== Goal of the exercise ==
Reproduce the closing run of lines below verbatim, from the line that contains "#### Contributing" up to and including the final line.

== Data in this exercise ==
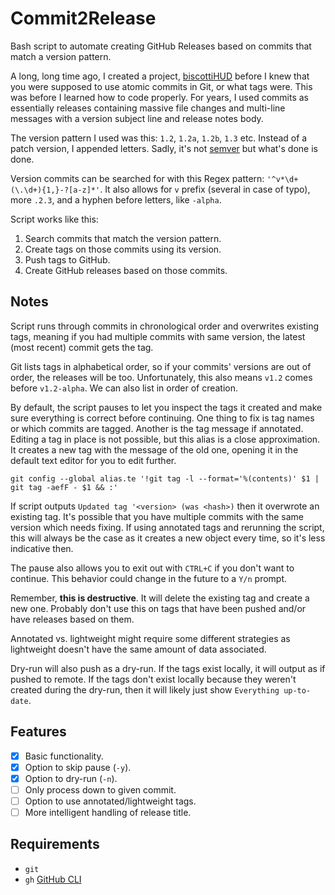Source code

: # Commit2Release

Bash script to automate creating GitHub Releases based on commits that match a version pattern.

A long, long time ago, I created a project, [biscottiHUD](https://github.com/MedicodiBiscotti/biscottihud) before I knew that you were supposed to use atomic commits in Git, or what tags were. This was before I learned how to code properly. For years, I used commits as essentially releases containing massive file changes and multi-line messages with a version subject line and release notes body.

The version pattern I used was this: `1.2`, `1.2a`, `1.2b`, `1.3` etc. Instead of a patch version, I appended letters. Sadly, it's not [semver](https://semver.org/) but what's done is done.

Version commits can be searched for with this Regex pattern: `'^v*\d+(\.\d+){1,}-?[a-z]*'`. It also allows for `v` prefix (several in case of typo), more `.2.3`, and a hyphen before letters, like `-alpha`.

Script works like this:

1. Search commits that match the version pattern.
2. Create tags on those commits using its version.
3. Push tags to GitHub.
4. Create GitHub releases based on those commits.

## Notes

Script runs through commits in chronological order and overwrites existing tags, meaning if you had multiple commits with same version, the latest (most recent) commit gets the tag.

Git lists tags in alphabetical order, so if your commits' versions are out of order, the releases will be too. Unfortunately, this also means `v1.2` comes before `v1.2-alpha`. We can also list in order of creation.

By default, the script pauses to let you inspect the tags it created and make sure everything is correct before continuing. One thing to fix is tag names or which commits are tagged. Another is the tag message if annotated. Editing a tag in place is not possible, but this alias is a close approximation. It creates a new tag with the message of the old one, opening it in the default text editor for you to edit further.

```shell
git config --global alias.te '!git tag -l --format='%(contents)' $1 | git tag -aefF - $1 && :'
```

If script outputs `Updated tag '<version> (was <hash>)` then it overwrote an existing tag. It's possible that you have multiple commits with the same version which needs fixing. If using annotated tags and rerunning the script, this will always be the case as it creates a new object every time, so it's less indicative then.

The pause also allows you to exit out with `CTRL+C` if you don't want to continue. This behavior could change in the future to a `Y/n` prompt.

Remember, **this is destructive**. It will delete the existing tag and create a new one. Probably don't use this on tags that have been pushed and/or have releases based on them.

Annotated vs. lightweight might require some different strategies as lightweight doesn't have the same amount of data associated.

Dry-run will also push as a dry-run. If the tags exist locally, it will output as if pushed to remote. If the tags don't exist locally because they weren't created during the dry-run, then it will likely just show `Everything up-to-date`.

## Features

- [x] Basic functionality.
- [x] Option to skip pause (`-y`).
- [x] Option to dry-run (`-n`).
- [ ] Only process down to given commit.
- [ ] Option to use annotated/lightweight tags.
- [ ] More intelligent handling of release title.

## Requirements

- `git`
- `gh` [GitHub CLI](https://cli.github.com/)
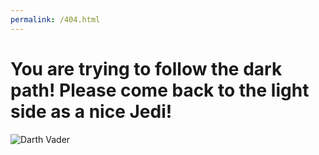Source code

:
 ```yaml
---
permalink: /404.html
---
```

# You are trying to follow the dark path! Please come back to the light side as a nice Jedi!

![Darth Vader](https://github.com/ULL-ESIT-INF-DSI-2021/prct01-iaas-vscode/docs/4400106.jpeg)
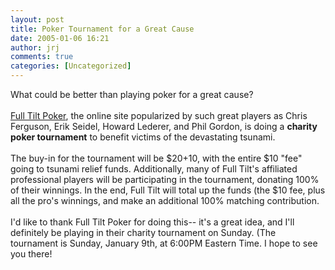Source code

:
 ```yaml
---
layout: post
title: Poker Tournament for a Great Cause
date: 2005-01-06 16:21
author: jrj
comments: true
categories: [Uncategorized]
---
```

What could be better than playing poker for a great cause?<br /><br /><a href="http://www.fulltiltpoker.com/">Full Tilt Poker</a>, the online site popularized by such great players as Chris Ferguson, Erik Seidel, Howard Lederer, and Phil Gordon, is doing a **charity poker tournament** to benefit victims of the devastating tsunami.<br /><br />The buy-in for the tournament will be $20+10, with the entire $10 "fee" going to tsunami relief funds. Additionally, many of Full Tilt's affiliated professional players will be participating in the tournament, donating 100% of their winnings. In the end, Full Tilt will total up the funds (the $10 fee, plus all the pro's winnings, and make an additional 100% matching contribution.<br /><br />I'd like to thank Full Tilt Poker for doing this-- it's a great idea, and I'll definitely be playing in their charity tournament on Sunday. (The tournament is Sunday, January 9th, at 6:00PM Eastern Time. I hope to see you there!
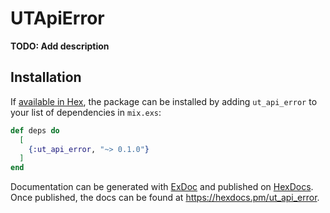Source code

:# UTApiError

**TODO: Add description**

## Installation

If [available in Hex](https://hex.pm/docs/publish), the package can be installed
by adding `ut_api_error` to your list of dependencies in `mix.exs`:

```elixir
def deps do
  [
    {:ut_api_error, "~> 0.1.0"}
  ]
end
```

Documentation can be generated with [ExDoc](https://github.com/elixir-lang/ex_doc)
and published on [HexDocs](https://hexdocs.pm). Once published, the docs can
be found at <https://hexdocs.pm/ut_api_error>.

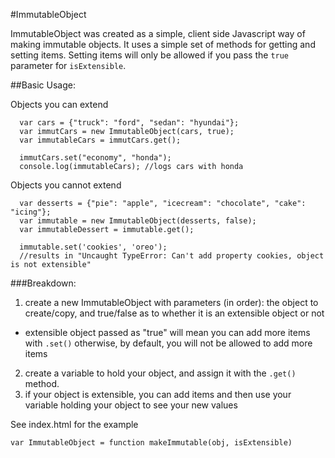 #ImmutableObject

ImmutableObject was created as a simple, client side Javascript way of making
immutable objects. It uses a simple set of methods for getting and setting items.
Setting items will only be allowed if you pass the `true` parameter for `isExtensible`.

##Basic Usage:

Objects you can extend
```
  var cars = {"truck": "ford", "sedan": "hyundai"};
  var immutCars = new ImmutableObject(cars, true);
  var immutableCars = immutCars.get();

  immutCars.set("economy", "honda");
  console.log(immutableCars); //logs cars with honda

```

Objects you cannot extend

```
  var desserts = {"pie": "apple", "icecream": "chocolate", "cake": "icing"};
  var immutable = new ImmutableObject(desserts, false);
  var immutableDessert = immutable.get();

  immutable.set('cookies', 'oreo');
  //results in "Uncaught TypeError: Can't add property cookies, object is not extensible"

```

###Breakdown:

1. create a new ImmutableObject with parameters (in order):
the object to create/copy, and true/false as to whether it is an extensible object or not
  - extensible object passed as "true" will mean you can add more items with `.set()`
  otherwise, by default, you will not be allowed to add more items
2. create  a variable to hold your object, and assign it with the `.get()` method.
3. if your object is extensible, you can add items and then use your variable holding your object
to see your new values

See index.html for the example

`var ImmutableObject = function makeImmutable(obj, isExtensible)`

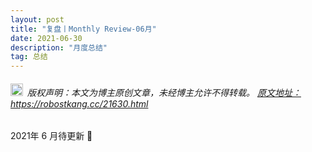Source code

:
 ```yaml
---
layout: post
title: "复盘丨Monthly Review-06月"
date: 2021-06-30 
description: "月度总结"
tag: 总结
---   
```


<h6><img src="https://robotkang-1257995526.cos.ap-chengdu.myqcloud.com/icon/copyright.png" alt="copyright" style="display:inline;margin-bottom: -5px;" width="20" height="20"> 版权声明：本文为博主原创文章，未经博主允许不得转载。
<a target="_blank" href="https://robotkang.cc/21630.html">原文地址：https://robostkang.cc/21630.html </a>
</h6>                           

2021年 6 月待更新 🤞      

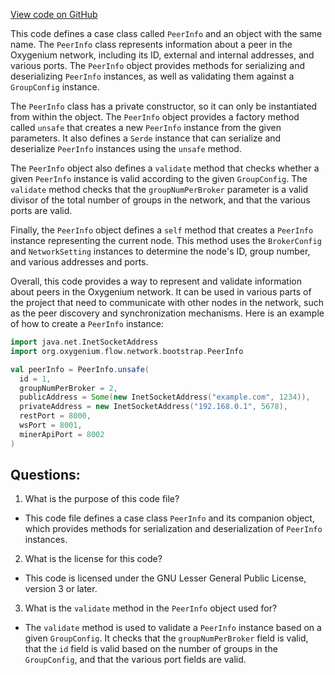 [View code on GitHub](https://github.com/oxygenium/oxygenium/flow/src/main/scala/org/oxygenium/flow/network/bootstrap/PeerInfo.scala)

This code defines a case class called `PeerInfo` and an object with the same name. The `PeerInfo` class represents information about a peer in the Oxygenium network, including its ID, external and internal addresses, and various ports. The `PeerInfo` object provides methods for serializing and deserializing `PeerInfo` instances, as well as validating them against a `GroupConfig` instance.

The `PeerInfo` class has a private constructor, so it can only be instantiated from within the object. The `PeerInfo` object provides a factory method called `unsafe` that creates a new `PeerInfo` instance from the given parameters. It also defines a `Serde` instance that can serialize and deserialize `PeerInfo` instances using the `unsafe` method.

The `PeerInfo` object also defines a `validate` method that checks whether a given `PeerInfo` instance is valid according to the given `GroupConfig`. The `validate` method checks that the `groupNumPerBroker` parameter is a valid divisor of the total number of groups in the network, and that the various ports are valid.

Finally, the `PeerInfo` object defines a `self` method that creates a `PeerInfo` instance representing the current node. This method uses the `BrokerConfig` and `NetworkSetting` instances to determine the node's ID, group number, and various addresses and ports.

Overall, this code provides a way to represent and validate information about peers in the Oxygenium network. It can be used in various parts of the project that need to communicate with other nodes in the network, such as the peer discovery and synchronization mechanisms. Here is an example of how to create a `PeerInfo` instance:

```scala
import java.net.InetSocketAddress
import org.oxygenium.flow.network.bootstrap.PeerInfo

val peerInfo = PeerInfo.unsafe(
  id = 1,
  groupNumPerBroker = 2,
  publicAddress = Some(new InetSocketAddress("example.com", 1234)),
  privateAddress = new InetSocketAddress("192.168.0.1", 5678),
  restPort = 8000,
  wsPort = 8001,
  minerApiPort = 8002
)
```
## Questions: 
 1. What is the purpose of this code file?
- This code file defines a case class `PeerInfo` and its companion object, which provides methods for serialization and deserialization of `PeerInfo` instances.

2. What is the license for this code?
- This code is licensed under the GNU Lesser General Public License, version 3 or later.

3. What is the `validate` method in the `PeerInfo` object used for?
- The `validate` method is used to validate a `PeerInfo` instance based on a given `GroupConfig`. It checks that the `groupNumPerBroker` field is valid, that the `id` field is valid based on the number of groups in the `GroupConfig`, and that the various port fields are valid.
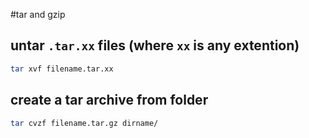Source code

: #tar and gzip

## untar ```.tar.xx``` files (where ```xx``` is any extention)

```bash
tar xvf filename.tar.xx
```

## create a tar archive from folder

```bash
tar cvzf filename.tar.gz dirname/
```
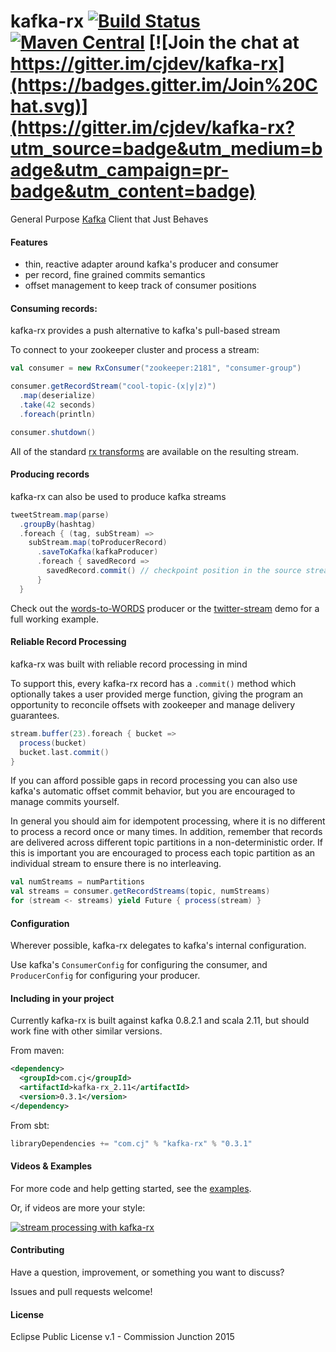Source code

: # kafka-rx [![Build Status](https://travis-ci.org/cjdev/kafka-rx.svg)](https://travis-ci.org/cjdev/kafka-rx) [![Maven Central](https://img.shields.io/maven-central/v/com.cj/kafka-rx_2.11.svg)](http://search.maven.org/#search%7Cgav%7C1%7Cg%3A%22com.cj%22%20AND%20a%3A%22kafka-rx_2.11%22) [![Join the chat at https://gitter.im/cjdev/kafka-rx](https://badges.gitter.im/Join%20Chat.svg)](https://gitter.im/cjdev/kafka-rx?utm_source=badge&utm_medium=badge&utm_campaign=pr-badge&utm_content=badge)

General Purpose [Kafka](https://kafka.apache.org) Client that Just Behaves

#### Features

- thin, reactive adapter around kafka's producer and consumer
- per record, fine grained commits semantics
- offset management to keep track of consumer positions

#### Consuming records:

kafka-rx provides a push alternative to kafka's pull-based stream

To connect to your zookeeper cluster and process a stream:

```scala
val consumer = new RxConsumer("zookeeper:2181", "consumer-group")

consumer.getRecordStream("cool-topic-(x|y|z)")
  .map(deserialize)
  .take(42 seconds)
  .foreach(println)

consumer.shutdown()
```

All of the standard [rx transforms](http://rxmarbles.com/) are available on the resulting stream.

#### Producing records

kafka-rx can also be used to produce kafka streams

```scala
tweetStream.map(parse)
  .groupBy(hashtag)
  .foreach { (tag, subStream) =>
    subStream.map(toProducerRecord)
      .saveToKafka(kafkaProducer)
      .foreach { savedRecord =>
        savedRecord.commit() // checkpoint position in the source stream
      }
  }
```

Check out the [words-to-WORDS](examples/TopicTransformProducer.scala) producer or the [twitter-stream](examples/twitter-stream) demo for a full working example.

#### Reliable Record Processing

kafka-rx was built with reliable record processing in mind

To support this, every kafka-rx record has a `.commit()` method which optionally takes a user provided merge function, giving the program an opportunity to reconcile offsets with zookeeper and manage delivery guarantees.

```scala
stream.buffer(23).foreach { bucket =>
  process(bucket)
  bucket.last.commit()
}
```

If you can afford possible gaps in record processing you can also use kafka's automatic offset commit behavior, but you are encouraged to manage commits yourself.

In general you should aim for idempotent processing, where it is no different to process a record once or many times. In addition, remember that records are delivered across different topic partitions in a non-deterministic order. If this is important you are encouraged to process each topic partition as an individual stream to ensure there is no interleaving.

```scala
val numStreams = numPartitions
val streams = consumer.getRecordStreams(topic, numStreams)
for (stream <- streams) yield Future { process(stream) }
```

#### Configuration

Wherever possible, kafka-rx delegates to kafka's internal configuration.

Use kafka's `ConsumerConfig` for configuring the consumer, and `ProducerConfig` for configuring your producer.

#### Including in your project

Currently kafka-rx is built against kafka 0.8.2.1 and scala 2.11, but should work fine with other similar versions.

From maven:

```xml
<dependency>
  <groupId>com.cj</groupId>
  <artifactId>kafka-rx_2.11</artifactId>
  <version>0.3.1</version>
</dependency>
```

From sbt:

```scala
libraryDependencies += "com.cj" % "kafka-rx" % "0.3.1"
```

#### Videos & Examples

For more code and help getting started, see the [examples](examples/).

Or, if videos are more your style:

[![stream processing with kafka-rx](http://img.youtube.com/vi/S-Ynyel9pkk/0.jpg)](http://www.youtube.com/watch?v=S-Ynyel9pkk)

#### Contributing

Have a question, improvement, or something you want to discuss?

Issues and pull requests welcome!

#### License

Eclipse Public License v.1 - Commission Junction 2015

== Task response ==
#### Contributing

Have a question, improvement, or something you want to discuss?

Issues and pull requests welcome!

#### License

Eclipse Public License v.1 - Commission Junction 2015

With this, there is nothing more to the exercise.